Hanuman merasa puas setelah menyaksikan bukti kesaktiannya, lalu mendekatinya
dan menyampaikan bukti kesetiannya, lalu mendekatinya dan menyampaikan kabar
tentang Rama; sambil menerangkan tugas yang dibebankan kepadanya. Dengan
menunjukkan sebuah cincin yang dititipkan kepadanya ia berhasil melenyapkan
rasa curiga Sita yang mengira akan terjebak oleh suatu tipu muslihat dari pihak
Rawana. Ia menitipkan sepucuk surat untuk Rama bersama butir manikam. Setelah
menunaikan tugasnya, Hanuman meninggalkan dan mulai menghancurkan pohon-pohon
di taman.”
b. Motif Penyamaran dalam
cerita Bawang merah bawang putih
Dalam cerita ini terdapat motif
penyamaran, seperti ketika sang dewa menyamar menjadi ikan emas yang selalu
membantu bawang putih. Seperti dalam kutipan berikut ini :
“Suatu ketika ia mendapati seekor ikan
menggelepar-gelepar diataas tanah dekat tepian sungai, rupanya ikan itu jatuh
dari jala pencari ikan tanpa diketahui si penjala ikan.

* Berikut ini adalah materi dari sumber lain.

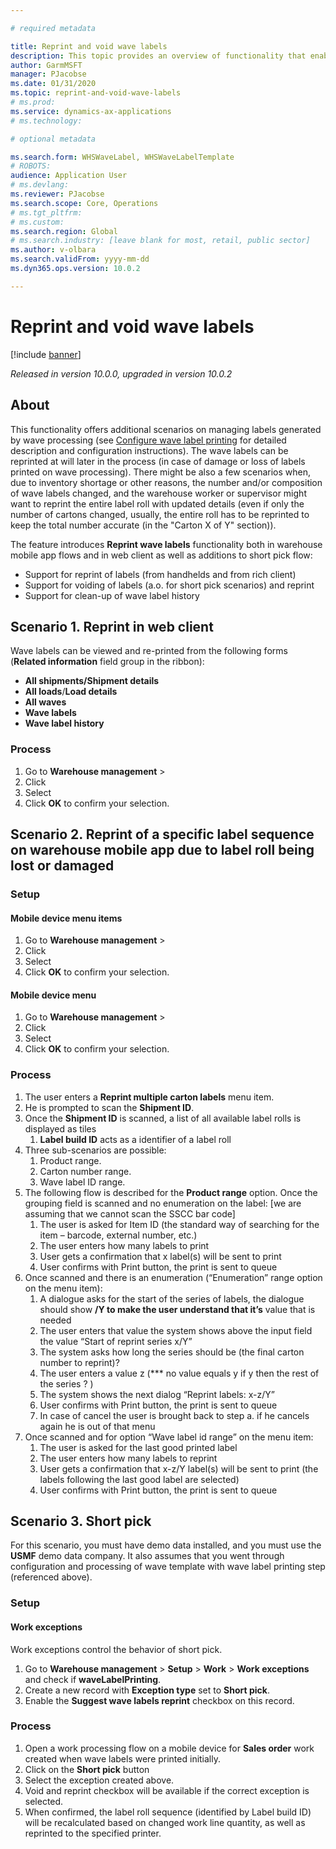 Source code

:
 ```yaml
---

# required metadata

title: Reprint and void wave labels
description: This topic provides an overview of functionality that enables voiding and reprinting of existing wave labels.
author: GarmMSFT
manager: PJacobse
ms.date: 01/31/2020
ms.topic: reprint-and-void-wave-labels
# ms.prod:
ms.service: dynamics-ax-applications
# ms.technology:

# optional metadata

ms.search.form: WHSWaveLabel, WHSWaveLabelTemplate
# ROBOTS:
audience: Application User
# ms.devlang:
ms.reviewer: PJacobse
ms.search.scope: Core, Operations
# ms.tgt_pltfrm:
# ms.custom:
ms.search.region: Global
# ms.search.industry: [leave blank for most, retail, public sector]
ms.author: v-olbara
ms.search.validFrom: yyyy-mm-dd
ms.dyn365.ops.version: 10.0.2

---
```


# Reprint and void wave labels

[!include [banner](../includes/banner.md)]

_Released in version 10.0.0, upgraded in version 10.0.2_

## About

This functionality offers additional scenarios on managing labels generated by wave processing (see [Configure wave label printing](../warehousing/configure-wave-label-printing.md) for detailed description and configuration instructions). The wave labels can be reprinted at will later in the process (in case of damage or loss of labels printed on wave processing). There might be also a few scenarios when, due to inventory shortage or other reasons, the number and/or composition of wave labels changed, and the warehouse worker or supervisor might want to reprint the entire label roll with updated details (even if only the number of cartons changed, usually, the entire roll has to be reprinted to keep the total number accurate (in the "Carton X of Y" section)).

The feature introduces **Reprint wave labels** functionality both in warehouse mobile app flows and in web client as well as additions to short pick flow:
- Support for reprint of labels (from handhelds and from rich client)
- Support for voiding of labels (a.o. for short pick scenarios) and reprint
- Support for clean-up of wave label history

## Scenario 1. Reprint in web client

Wave labels can be viewed and re-printed from the following forms (**Related information** field group in the ribbon):
-	**All shipments/Shipment details**
-	**All loads**/**Load details**
-	**All waves**
-	**Wave labels**
-	**Wave label history**

### Process

1. Go to **Warehouse management** \>
1. Click
1. Select
1. Click **OK** to confirm your selection.

## Scenario 2. Reprint of a specific label sequence on warehouse mobile app due to label roll being lost or damaged

### Setup

#### Mobile device menu items

1. Go to **Warehouse management** \>
1. Click
1. Select
1. Click **OK** to confirm your selection.

#### Mobile device menu

1. Go to **Warehouse management** \>
1. Click
1. Select
1. Click **OK** to confirm your selection.

### Process

1.	The user enters a **Reprint multiple carton labels** menu item.
1.	He is prompted to scan the **Shipment ID**.
1.  Once the **Shipment ID** is scanned, a list of all available label rolls is displayed as tiles
    1. **Label build ID** acts as a identifier of a label roll
1.	Three sub-scenarios are possible:
    1. Product range.
    1. Carton number range.
    1. Wave label ID range.
1.	The following flow is described for the **Product range** option. Once the grouping field is scanned and no enumeration on the label: [we are assuming that we cannot scan the SSCC bar code]
    1. The user is asked for Item ID (the standard way of searching for the item – barcode, external number, etc.)
    1.	The user enters how many labels to print
    1.	User gets a confirmation that x label(s) will be sent to print
    1. User confirms with Print button, the print is sent to queue
1.	Once scanned and there is an enumeration (“Enumeration” range option on the menu item):
    1.	A dialogue asks for the start of the series of labels, the dialogue should show __/Y to make the user understand that it’s__ value that is needed
    1.	The user enters that value the system shows above the input field the value “Start of reprint series x/Y”
    1.	The system asks how long the series should be (the final carton number to reprint)?
    1.	The user enters a value z (*** no value equals y if y then the rest of the series ? )
    1.	The system shows the next dialog “Reprint labels: x-z/Y”
    1.	User confirms with Print button, the print is sent to queue
    1.	In case of cancel the user is brought back to step a. if he cancels again he is out of that menu
1.	Once scanned and for option “Wave label id range” on the menu item:
    1.	The user is asked for the last good printed label
    1.	The user enters how many labels to reprint
    1.	User gets a confirmation that x-z/Y label(s) will be sent to print (the labels following the last good label are selected)
    1.	User confirms with Print button, the print is sent to queue


## Scenario 3. Short pick

For this scenario, you must have demo data installed, and you must use the **USMF** demo data company. It also assumes that you went through configuration and processing of wave template with wave label printing step (referenced above).

### Setup

#### Work exceptions

Work exceptions control the behavior of short pick.

1. Go to **Warehouse management** \> **Setup** \> **Work** \> **Work exceptions** and check if **waveLabelPrinting**.
1. Create a new record with **Exception type** set to **Short pick**.
1. Enable the **Suggest wave labels reprint** checkbox on this record.

### Process

1. Open a work processing flow on a mobile device for **Sales order** work created when wave labels were printed initially.
1. Click on the **Short pick** button
1. Select the exception created above.
1. Void and reprint checkbox will be available if the correct exception is selected.
1. When confirmed, the label roll sequence (identified by Label build ID) will be recalculated based on changed work line quantity, as well as reprinted to the specified printer.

“Kasihan kau ikan!” bisik bawang putih sambil
membungkuk.
Bawang putih memungutnya dan dengan hati-hati ia
memasukkannya ke dalam air sungai. Sang ikan menatapnya dengn pandangan
berterimakasih, kemudian menyelam kedasar sungai. Sesaat kemudian ikan itu
menyembul keluar dan mengeluarkan suara, “Terimakasih Bawang putih, karena
mengasihi sesame makhluk dan telah menolongku maka aku juga akan membantu
kesulitanmu.
“Hai kau bisa bicara ikan?”
“Benar! Sesungguhnya aku adalah ikan jelmaan Dewa”
“Oh…maafkan hamba Dewa..!”
“Tidak mengapa…sekarang masukkan cucianmu kedalam
air.” Pinta ikan aneh itu.
Bawang putih memasukkan pakaian-pakaian kotor itu
kedalam air. Ikan itu menyelam kembali ke dasar sungai. Begitu Bawang Putih
mengangkat pakaiannya seketika pakaian-pakaian itu sudah bersih sekali.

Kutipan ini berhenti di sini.